[Activity]: Below are the entries; give again exactly the lines from the one mentioning "Disables all language" through the one mentioning "- ~~Y2MODETEST~~ *(TEST SUITE)*", inclusive.

-----

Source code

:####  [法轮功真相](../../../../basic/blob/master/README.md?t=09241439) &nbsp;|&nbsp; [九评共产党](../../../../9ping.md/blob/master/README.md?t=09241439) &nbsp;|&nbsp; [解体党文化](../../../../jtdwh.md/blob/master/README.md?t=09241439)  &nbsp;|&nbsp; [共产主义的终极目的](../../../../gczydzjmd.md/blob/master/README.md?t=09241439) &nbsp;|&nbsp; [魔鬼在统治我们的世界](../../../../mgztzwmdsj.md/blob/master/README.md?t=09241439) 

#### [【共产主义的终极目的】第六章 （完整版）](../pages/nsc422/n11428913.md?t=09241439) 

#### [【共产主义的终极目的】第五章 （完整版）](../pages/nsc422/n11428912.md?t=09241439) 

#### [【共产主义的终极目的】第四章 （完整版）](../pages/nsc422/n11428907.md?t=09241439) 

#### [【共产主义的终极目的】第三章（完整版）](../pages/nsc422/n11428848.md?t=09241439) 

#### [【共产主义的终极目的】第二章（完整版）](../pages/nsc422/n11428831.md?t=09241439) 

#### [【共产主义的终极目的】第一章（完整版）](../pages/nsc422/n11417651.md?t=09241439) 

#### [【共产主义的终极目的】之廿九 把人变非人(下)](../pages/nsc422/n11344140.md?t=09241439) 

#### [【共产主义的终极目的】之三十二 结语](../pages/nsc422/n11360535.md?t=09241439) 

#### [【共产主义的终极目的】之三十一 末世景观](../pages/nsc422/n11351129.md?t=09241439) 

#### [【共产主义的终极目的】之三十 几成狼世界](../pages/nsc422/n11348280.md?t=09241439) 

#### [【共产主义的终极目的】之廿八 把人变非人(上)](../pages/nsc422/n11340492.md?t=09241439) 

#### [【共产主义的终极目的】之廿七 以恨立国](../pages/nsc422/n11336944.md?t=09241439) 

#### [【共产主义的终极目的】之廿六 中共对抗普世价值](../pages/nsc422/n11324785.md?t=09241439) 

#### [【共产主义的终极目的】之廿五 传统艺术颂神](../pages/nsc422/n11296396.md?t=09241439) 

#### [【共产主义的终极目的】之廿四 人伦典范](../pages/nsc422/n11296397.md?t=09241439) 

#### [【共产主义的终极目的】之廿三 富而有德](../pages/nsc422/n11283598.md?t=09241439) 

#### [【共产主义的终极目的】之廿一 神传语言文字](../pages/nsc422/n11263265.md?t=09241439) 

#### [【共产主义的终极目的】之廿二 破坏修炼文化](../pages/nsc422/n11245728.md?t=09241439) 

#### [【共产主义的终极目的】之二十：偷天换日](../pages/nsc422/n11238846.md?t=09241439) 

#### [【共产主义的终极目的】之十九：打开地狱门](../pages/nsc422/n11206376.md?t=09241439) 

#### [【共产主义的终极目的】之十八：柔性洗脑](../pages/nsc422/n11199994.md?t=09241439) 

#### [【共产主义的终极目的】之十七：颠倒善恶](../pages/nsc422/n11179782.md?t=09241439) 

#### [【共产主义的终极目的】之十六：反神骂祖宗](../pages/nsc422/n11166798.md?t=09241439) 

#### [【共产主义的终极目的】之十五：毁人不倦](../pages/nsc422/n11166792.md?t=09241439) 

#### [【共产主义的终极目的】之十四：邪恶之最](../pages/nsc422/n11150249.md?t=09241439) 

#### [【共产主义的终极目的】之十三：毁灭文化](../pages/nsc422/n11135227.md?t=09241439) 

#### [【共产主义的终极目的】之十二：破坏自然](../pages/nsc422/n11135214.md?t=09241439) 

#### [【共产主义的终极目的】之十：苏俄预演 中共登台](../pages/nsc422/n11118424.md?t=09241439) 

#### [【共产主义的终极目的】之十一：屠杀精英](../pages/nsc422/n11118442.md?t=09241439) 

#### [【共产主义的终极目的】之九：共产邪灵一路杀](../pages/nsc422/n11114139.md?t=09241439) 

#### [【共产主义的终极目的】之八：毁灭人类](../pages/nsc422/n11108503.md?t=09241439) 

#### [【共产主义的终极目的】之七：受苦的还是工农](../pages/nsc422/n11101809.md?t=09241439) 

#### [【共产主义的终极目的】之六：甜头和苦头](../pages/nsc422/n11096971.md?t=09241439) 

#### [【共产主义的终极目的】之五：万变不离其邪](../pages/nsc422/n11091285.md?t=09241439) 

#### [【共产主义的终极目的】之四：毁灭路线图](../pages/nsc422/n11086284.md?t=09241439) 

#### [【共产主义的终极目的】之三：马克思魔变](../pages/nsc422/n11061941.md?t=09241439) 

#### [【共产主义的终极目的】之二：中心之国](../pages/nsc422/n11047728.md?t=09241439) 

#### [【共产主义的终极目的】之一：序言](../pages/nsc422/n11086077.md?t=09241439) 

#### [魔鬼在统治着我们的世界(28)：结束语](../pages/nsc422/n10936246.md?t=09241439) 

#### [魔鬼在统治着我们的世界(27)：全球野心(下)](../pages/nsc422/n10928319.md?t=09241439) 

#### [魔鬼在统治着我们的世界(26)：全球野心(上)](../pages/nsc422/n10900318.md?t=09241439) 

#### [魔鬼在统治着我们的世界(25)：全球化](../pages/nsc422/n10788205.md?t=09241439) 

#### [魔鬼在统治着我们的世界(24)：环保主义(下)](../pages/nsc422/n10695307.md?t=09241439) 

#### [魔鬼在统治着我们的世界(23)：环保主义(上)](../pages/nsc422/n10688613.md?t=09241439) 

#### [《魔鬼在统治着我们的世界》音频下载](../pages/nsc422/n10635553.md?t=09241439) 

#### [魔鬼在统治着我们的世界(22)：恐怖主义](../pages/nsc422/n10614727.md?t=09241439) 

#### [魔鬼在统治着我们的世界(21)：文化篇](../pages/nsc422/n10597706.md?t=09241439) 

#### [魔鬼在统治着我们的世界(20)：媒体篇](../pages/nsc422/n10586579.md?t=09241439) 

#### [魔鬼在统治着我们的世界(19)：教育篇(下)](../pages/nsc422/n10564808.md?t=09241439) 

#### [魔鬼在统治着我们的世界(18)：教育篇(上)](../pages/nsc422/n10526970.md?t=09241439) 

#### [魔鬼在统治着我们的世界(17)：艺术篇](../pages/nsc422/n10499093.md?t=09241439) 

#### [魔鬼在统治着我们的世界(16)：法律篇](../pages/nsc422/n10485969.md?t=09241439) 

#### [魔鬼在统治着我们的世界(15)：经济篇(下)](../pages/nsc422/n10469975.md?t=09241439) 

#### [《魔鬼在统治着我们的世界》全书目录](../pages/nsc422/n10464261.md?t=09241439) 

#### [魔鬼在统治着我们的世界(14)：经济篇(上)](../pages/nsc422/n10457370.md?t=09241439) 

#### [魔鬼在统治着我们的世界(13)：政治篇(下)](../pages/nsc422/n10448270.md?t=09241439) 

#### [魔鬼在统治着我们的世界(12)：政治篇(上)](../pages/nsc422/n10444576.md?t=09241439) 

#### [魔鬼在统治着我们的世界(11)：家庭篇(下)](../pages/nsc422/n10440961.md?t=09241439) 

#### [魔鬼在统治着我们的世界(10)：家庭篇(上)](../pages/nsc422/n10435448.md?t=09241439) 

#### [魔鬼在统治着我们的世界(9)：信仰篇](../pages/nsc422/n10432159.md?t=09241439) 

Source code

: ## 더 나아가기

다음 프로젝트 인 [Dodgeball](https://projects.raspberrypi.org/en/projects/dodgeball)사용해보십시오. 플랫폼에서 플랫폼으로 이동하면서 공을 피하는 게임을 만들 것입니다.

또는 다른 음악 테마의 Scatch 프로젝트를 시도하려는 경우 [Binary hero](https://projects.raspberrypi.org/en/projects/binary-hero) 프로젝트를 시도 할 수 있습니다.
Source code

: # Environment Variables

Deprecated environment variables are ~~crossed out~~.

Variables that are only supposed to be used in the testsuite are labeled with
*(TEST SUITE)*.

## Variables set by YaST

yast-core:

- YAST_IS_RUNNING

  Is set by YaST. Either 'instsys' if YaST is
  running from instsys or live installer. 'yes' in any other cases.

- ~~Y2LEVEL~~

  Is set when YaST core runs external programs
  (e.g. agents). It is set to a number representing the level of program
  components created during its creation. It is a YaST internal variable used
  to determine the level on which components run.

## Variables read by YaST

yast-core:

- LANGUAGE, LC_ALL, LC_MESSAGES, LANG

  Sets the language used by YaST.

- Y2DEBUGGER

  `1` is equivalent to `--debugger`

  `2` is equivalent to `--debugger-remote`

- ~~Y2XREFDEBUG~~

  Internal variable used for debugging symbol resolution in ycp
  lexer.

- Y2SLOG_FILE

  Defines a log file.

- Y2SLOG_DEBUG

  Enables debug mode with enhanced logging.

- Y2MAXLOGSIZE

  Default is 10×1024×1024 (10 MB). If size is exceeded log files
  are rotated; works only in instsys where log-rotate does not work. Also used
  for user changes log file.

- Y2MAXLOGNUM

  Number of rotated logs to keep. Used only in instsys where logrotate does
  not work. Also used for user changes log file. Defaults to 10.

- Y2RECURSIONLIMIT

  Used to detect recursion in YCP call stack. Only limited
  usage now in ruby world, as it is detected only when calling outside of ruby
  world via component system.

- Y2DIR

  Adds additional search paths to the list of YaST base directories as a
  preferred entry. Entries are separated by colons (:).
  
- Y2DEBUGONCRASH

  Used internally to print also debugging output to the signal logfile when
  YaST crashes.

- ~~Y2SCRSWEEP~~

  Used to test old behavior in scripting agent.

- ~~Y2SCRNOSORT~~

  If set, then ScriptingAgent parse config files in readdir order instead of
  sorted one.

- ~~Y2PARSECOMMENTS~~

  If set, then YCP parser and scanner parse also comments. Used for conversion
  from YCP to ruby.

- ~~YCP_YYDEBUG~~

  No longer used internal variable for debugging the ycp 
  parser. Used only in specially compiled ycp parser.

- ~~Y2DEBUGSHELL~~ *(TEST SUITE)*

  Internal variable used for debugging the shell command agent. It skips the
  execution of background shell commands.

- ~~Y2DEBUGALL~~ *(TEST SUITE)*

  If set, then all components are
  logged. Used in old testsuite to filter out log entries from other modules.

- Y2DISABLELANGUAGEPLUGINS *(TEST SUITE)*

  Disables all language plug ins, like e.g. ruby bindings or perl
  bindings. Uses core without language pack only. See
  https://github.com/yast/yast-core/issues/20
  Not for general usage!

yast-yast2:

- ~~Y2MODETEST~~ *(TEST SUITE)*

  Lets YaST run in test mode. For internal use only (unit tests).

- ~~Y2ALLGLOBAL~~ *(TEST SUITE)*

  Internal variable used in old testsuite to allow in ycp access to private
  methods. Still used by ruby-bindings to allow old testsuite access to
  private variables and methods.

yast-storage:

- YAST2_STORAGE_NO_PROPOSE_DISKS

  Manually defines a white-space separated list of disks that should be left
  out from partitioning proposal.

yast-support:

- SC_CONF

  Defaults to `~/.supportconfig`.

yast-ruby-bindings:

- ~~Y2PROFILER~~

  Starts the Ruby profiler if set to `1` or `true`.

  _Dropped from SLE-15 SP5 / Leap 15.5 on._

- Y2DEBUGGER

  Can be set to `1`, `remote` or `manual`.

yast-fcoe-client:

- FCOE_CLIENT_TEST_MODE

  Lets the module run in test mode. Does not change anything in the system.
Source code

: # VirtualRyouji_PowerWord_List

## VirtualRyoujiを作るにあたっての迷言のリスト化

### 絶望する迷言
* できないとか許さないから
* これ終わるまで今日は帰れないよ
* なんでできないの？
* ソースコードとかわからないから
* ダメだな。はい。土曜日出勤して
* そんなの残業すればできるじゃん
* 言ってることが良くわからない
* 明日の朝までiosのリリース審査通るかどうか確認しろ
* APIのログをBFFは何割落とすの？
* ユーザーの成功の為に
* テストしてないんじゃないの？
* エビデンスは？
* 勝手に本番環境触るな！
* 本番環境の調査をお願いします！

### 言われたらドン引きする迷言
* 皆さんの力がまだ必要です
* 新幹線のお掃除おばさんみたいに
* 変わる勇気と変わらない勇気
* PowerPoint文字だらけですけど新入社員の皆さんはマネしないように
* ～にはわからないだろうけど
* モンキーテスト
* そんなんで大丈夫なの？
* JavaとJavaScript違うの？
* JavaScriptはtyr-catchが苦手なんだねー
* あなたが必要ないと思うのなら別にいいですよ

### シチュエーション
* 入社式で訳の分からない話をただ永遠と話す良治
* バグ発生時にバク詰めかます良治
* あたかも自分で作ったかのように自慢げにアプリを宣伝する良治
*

-----

[Solution to this exercise]:
  Disables all language plug ins, like e.g. ruby bindings or perl
  bindings. Uses core without language pack only. See
  https://github.com/yast/yast-core/issues/20
  Not for general usage!

yast-yast2:

- ~~Y2MODETEST~~ *(TEST SUITE)*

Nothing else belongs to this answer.